## Work item
Within the data below, state how many lines contain the string "documentclass". Provide the number only.

Stored items from a collection:
◆ ◆ ◆ ◆ ◆ ◆ ◆

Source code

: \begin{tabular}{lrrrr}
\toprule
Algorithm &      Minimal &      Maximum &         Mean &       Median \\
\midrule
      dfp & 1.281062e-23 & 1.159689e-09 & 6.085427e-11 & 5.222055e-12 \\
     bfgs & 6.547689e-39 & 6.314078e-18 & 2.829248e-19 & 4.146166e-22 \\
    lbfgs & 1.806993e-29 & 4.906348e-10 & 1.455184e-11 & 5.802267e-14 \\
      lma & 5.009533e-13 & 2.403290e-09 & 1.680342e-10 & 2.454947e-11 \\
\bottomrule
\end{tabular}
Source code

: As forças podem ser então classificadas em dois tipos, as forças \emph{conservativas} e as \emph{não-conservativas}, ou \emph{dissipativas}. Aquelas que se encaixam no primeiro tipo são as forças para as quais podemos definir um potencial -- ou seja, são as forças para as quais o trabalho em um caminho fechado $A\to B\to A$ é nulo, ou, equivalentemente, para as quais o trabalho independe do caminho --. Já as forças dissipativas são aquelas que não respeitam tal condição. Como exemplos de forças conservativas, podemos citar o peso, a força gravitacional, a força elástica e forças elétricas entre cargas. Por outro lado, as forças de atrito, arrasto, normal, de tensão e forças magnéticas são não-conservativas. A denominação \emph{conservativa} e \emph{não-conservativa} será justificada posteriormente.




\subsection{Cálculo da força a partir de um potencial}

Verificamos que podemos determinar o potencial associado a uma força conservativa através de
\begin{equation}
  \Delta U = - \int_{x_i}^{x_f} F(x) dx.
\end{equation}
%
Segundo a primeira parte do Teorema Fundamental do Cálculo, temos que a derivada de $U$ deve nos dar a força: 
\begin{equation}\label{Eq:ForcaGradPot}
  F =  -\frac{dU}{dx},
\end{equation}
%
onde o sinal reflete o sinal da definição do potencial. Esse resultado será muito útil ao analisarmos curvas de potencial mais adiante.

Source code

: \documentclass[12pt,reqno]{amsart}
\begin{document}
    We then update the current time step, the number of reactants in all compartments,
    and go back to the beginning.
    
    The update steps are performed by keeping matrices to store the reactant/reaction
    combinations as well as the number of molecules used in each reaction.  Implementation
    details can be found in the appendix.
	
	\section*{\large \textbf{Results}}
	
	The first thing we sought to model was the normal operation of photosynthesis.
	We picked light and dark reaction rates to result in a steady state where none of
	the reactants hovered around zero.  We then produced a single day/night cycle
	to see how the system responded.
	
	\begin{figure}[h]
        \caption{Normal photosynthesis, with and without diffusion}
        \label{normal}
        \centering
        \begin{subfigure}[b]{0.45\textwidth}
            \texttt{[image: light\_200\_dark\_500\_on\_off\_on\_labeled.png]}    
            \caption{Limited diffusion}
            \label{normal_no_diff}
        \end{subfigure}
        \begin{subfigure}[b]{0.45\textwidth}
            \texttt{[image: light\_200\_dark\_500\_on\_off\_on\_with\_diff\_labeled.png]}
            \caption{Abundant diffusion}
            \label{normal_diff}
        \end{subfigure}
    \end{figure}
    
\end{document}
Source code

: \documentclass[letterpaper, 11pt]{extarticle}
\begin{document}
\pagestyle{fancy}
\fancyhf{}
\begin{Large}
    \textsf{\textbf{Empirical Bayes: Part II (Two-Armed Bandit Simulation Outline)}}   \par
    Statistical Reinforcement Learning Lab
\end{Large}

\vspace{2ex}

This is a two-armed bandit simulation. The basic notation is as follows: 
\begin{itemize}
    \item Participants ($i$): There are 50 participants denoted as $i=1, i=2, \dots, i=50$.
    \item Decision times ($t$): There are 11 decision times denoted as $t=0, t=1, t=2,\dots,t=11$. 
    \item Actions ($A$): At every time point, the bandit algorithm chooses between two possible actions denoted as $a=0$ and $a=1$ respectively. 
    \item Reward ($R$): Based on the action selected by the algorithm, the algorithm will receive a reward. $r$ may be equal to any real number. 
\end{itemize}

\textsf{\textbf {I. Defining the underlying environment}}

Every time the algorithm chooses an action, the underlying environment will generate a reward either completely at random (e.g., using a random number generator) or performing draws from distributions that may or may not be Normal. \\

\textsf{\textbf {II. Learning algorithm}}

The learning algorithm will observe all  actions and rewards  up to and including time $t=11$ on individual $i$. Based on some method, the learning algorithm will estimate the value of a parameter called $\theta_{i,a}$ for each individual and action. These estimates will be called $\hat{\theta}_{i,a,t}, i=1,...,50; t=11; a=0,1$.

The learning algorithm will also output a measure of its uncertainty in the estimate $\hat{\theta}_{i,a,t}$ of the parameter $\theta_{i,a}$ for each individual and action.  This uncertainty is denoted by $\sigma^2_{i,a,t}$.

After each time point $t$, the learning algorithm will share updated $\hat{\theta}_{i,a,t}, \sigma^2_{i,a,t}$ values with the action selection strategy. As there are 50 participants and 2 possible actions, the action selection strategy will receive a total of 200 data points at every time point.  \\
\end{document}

◆ ◆ ◆ ◆ ◆ ◆ ◆

## Your response
2